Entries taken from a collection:
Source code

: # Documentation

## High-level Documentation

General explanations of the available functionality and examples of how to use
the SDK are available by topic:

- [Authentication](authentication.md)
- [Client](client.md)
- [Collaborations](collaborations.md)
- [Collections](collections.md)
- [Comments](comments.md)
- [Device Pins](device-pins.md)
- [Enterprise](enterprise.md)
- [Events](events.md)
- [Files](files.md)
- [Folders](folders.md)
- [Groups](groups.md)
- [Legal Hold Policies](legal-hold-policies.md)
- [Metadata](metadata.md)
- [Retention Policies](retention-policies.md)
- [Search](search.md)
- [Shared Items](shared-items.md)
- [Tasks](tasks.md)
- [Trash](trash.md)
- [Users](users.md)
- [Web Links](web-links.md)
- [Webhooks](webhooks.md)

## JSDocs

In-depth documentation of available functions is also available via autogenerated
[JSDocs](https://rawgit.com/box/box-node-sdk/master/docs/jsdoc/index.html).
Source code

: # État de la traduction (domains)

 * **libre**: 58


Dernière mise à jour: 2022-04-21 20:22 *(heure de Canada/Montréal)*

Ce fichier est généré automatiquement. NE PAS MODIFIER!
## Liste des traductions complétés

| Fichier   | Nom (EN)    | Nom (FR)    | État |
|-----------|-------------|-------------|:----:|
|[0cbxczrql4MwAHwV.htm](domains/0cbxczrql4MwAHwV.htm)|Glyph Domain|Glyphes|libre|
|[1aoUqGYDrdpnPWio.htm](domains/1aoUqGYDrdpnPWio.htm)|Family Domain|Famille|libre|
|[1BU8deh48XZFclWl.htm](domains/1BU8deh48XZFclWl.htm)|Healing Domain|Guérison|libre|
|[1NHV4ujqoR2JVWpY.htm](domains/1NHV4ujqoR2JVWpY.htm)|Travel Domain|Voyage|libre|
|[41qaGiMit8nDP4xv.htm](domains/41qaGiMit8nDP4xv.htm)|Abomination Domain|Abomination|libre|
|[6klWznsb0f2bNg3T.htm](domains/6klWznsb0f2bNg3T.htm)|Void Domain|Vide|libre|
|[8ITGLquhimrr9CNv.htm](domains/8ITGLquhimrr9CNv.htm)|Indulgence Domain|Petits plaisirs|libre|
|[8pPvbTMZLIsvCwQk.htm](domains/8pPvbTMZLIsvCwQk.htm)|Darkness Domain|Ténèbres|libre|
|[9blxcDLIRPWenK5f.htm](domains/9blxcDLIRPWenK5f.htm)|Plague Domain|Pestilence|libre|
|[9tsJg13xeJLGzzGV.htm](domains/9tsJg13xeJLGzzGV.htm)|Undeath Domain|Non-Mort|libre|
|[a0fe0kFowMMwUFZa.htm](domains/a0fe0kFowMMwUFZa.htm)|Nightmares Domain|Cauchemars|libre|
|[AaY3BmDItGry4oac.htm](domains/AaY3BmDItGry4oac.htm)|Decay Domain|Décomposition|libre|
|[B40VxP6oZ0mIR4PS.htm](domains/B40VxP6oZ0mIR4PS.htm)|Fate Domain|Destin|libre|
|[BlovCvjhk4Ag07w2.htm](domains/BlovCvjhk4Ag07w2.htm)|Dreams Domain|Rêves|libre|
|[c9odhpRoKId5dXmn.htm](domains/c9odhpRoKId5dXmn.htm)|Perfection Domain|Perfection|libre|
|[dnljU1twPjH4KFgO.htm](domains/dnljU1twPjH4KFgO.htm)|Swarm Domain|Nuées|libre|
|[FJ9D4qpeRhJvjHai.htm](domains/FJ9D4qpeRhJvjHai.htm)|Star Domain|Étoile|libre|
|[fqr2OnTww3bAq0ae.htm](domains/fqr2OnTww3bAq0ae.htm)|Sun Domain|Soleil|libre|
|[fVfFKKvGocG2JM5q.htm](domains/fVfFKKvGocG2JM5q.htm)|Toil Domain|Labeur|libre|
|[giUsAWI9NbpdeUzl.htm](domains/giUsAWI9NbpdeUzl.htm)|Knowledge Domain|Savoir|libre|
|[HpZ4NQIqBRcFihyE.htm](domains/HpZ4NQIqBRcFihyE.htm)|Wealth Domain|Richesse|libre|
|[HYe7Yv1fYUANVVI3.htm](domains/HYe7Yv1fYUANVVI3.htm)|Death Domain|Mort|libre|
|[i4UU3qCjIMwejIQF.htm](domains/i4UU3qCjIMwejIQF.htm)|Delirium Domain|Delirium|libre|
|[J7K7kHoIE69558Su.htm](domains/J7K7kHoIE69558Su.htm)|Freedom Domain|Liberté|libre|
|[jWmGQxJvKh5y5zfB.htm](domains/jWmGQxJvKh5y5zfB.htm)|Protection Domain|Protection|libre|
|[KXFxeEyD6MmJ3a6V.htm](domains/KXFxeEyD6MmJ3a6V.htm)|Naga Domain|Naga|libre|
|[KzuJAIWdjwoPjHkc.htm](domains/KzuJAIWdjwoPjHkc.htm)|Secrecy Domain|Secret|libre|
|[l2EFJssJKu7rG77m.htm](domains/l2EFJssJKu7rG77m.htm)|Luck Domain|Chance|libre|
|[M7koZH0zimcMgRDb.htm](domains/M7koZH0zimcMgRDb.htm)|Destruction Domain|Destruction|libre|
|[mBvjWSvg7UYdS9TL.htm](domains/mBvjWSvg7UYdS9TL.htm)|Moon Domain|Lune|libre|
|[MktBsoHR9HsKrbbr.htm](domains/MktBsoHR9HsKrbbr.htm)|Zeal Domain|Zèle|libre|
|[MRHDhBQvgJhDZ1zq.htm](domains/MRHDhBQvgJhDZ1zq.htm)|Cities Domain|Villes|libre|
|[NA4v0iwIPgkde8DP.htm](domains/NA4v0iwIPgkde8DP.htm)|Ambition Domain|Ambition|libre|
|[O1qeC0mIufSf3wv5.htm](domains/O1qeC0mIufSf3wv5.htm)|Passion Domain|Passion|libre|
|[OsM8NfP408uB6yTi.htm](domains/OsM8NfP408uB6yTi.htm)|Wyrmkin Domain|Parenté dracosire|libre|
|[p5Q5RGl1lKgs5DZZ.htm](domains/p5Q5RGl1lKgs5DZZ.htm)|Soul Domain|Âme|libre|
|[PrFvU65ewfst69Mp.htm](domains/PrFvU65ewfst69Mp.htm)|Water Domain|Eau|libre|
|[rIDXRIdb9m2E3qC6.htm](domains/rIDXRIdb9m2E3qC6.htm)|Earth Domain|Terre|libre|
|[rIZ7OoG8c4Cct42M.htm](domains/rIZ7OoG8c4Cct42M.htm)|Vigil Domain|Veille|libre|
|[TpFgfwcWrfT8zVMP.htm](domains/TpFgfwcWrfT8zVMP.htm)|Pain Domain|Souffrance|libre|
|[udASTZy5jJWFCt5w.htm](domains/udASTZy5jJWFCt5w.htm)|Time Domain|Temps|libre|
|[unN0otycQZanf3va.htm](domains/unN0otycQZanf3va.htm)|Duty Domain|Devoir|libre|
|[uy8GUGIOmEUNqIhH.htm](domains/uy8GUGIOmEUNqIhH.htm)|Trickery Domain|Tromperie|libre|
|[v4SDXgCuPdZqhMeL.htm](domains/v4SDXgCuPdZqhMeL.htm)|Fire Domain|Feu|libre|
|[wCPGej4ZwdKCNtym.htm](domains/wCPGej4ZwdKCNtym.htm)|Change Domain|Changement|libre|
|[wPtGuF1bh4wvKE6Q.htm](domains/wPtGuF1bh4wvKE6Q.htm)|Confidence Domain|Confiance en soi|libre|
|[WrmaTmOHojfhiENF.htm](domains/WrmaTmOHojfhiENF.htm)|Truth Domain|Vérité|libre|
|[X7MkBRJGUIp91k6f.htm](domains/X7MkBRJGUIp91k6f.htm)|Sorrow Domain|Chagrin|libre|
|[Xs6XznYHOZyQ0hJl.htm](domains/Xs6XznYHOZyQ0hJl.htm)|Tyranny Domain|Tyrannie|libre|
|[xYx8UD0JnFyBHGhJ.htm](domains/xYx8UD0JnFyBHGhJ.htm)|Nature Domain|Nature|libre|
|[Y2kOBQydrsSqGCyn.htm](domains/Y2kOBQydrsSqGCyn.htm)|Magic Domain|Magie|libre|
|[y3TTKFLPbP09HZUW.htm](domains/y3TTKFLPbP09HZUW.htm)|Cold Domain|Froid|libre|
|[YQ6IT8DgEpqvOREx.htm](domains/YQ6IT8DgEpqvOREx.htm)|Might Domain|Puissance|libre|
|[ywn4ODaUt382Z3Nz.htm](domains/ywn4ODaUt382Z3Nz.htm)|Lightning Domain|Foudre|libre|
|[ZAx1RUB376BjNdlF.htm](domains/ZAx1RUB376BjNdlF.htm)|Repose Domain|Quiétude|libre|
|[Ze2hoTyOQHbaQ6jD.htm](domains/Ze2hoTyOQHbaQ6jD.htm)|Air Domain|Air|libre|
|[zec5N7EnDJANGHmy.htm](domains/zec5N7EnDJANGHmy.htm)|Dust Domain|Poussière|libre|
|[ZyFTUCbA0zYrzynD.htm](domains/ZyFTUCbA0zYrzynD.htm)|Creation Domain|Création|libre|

- [INSTRUCTIONS FOR THE TASK]: The lines above that hold the word "JSDocs" are the ones to copy.

- [RESULT OF THE TASK]:
## JSDocs
[JSDocs](https://rawgit.com/box/box-node-sdk/master/docs/jsdoc/index.html).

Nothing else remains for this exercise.